The problem:
Skipping any pictures, give all of the records below again exactly.

Task input:
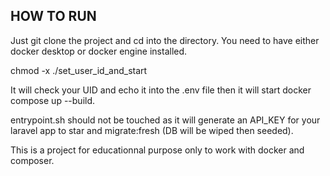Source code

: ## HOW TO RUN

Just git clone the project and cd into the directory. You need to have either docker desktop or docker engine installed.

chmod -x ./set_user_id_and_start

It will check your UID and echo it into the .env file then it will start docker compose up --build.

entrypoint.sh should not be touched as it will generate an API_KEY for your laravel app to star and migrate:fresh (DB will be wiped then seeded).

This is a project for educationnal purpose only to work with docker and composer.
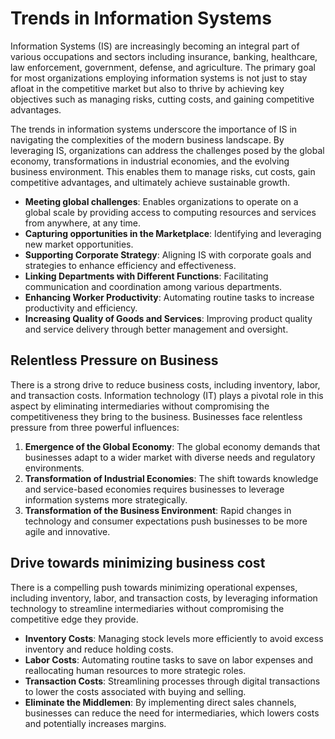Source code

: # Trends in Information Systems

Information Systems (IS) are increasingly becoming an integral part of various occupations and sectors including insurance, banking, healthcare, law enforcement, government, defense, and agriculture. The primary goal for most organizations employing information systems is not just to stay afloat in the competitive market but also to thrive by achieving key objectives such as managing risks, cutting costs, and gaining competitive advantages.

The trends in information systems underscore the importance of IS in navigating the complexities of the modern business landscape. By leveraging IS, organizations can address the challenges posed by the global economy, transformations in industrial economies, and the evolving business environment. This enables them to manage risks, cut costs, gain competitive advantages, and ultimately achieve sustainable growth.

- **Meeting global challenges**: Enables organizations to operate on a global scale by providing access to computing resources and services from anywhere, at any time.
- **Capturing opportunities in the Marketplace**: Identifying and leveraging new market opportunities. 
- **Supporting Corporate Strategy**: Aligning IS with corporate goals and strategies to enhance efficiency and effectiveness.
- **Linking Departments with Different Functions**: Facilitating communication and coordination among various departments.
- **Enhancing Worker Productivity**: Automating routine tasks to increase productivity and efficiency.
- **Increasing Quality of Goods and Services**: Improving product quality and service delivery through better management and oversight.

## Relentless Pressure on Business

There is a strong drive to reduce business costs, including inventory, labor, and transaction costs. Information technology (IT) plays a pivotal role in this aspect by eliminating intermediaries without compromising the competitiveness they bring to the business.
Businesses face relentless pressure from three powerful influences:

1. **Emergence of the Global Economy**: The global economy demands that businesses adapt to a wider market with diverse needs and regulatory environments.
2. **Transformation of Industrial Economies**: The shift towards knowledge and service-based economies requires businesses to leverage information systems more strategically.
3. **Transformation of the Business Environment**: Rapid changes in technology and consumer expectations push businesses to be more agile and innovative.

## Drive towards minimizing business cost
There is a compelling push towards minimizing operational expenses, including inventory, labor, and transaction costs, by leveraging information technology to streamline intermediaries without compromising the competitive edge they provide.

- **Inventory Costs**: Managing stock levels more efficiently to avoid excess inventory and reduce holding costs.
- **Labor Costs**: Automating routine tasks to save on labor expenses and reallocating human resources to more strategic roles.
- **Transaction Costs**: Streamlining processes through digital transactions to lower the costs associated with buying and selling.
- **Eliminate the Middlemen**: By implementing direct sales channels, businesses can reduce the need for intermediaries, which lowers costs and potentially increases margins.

Solution:
Source code

: ## HOW TO RUN

Just git clone the project and cd into the directory. You need to have either docker desktop or docker engine installed.

chmod -x ./set_user_id_and_start

It will check your UID and echo it into the .env file then it will start docker compose up --build.

entrypoint.sh should not be touched as it will generate an API_KEY for your laravel app to star and migrate:fresh (DB will be wiped then seeded).

This is a project for educationnal purpose only to work with docker and composer.
Source code

: # Trends in Information Systems

Information Systems (IS) are increasingly becoming an integral part of various occupations and sectors including insurance, banking, healthcare, law enforcement, government, defense, and agriculture. The primary goal for most organizations employing information systems is not just to stay afloat in the competitive market but also to thrive by achieving key objectives such as managing risks, cutting costs, and gaining competitive advantages.

The trends in information systems underscore the importance of IS in navigating the complexities of the modern business landscape. By leveraging IS, organizations can address the challenges posed by the global economy, transformations in industrial economies, and the evolving business environment. This enables them to manage risks, cut costs, gain competitive advantages, and ultimately achieve sustainable growth.

- **Meeting global challenges**: Enables organizations to operate on a global scale by providing access to computing resources and services from anywhere, at any time.
- **Capturing opportunities in the Marketplace**: Identifying and leveraging new market opportunities. 
- **Supporting Corporate Strategy**: Aligning IS with corporate goals and strategies to enhance efficiency and effectiveness.
- **Linking Departments with Different Functions**: Facilitating communication and coordination among various departments.
- **Enhancing Worker Productivity**: Automating routine tasks to increase productivity and efficiency.
- **Increasing Quality of Goods and Services**: Improving product quality and service delivery through better management and oversight.

## Relentless Pressure on Business

There is a strong drive to reduce business costs, including inventory, labor, and transaction costs. Information technology (IT) plays a pivotal role in this aspect by eliminating intermediaries without compromising the competitiveness they bring to the business.
Businesses face relentless pressure from three powerful influences:

1. **Emergence of the Global Economy**: The global economy demands that businesses adapt to a wider market with diverse needs and regulatory environments.
2. **Transformation of Industrial Economies**: The shift towards knowledge and service-based economies requires businesses to leverage information systems more strategically.
3. **Transformation of the Business Environment**: Rapid changes in technology and consumer expectations push businesses to be more agile and innovative.

## Drive towards minimizing business cost
There is a compelling push towards minimizing operational expenses, including inventory, labor, and transaction costs, by leveraging information technology to streamline intermediaries without compromising the competitive edge they provide.

- **Inventory Costs**: Managing stock levels more efficiently to avoid excess inventory and reduce holding costs.
- **Labor Costs**: Automating routine tasks to save on labor expenses and reallocating human resources to more strategic roles.
- **Transaction Costs**: Streamlining processes through digital transactions to lower the costs associated with buying and selling.
- **Eliminate the Middlemen**: By implementing direct sales channels, businesses can reduce the need for intermediaries, which lowers costs and potentially increases margins.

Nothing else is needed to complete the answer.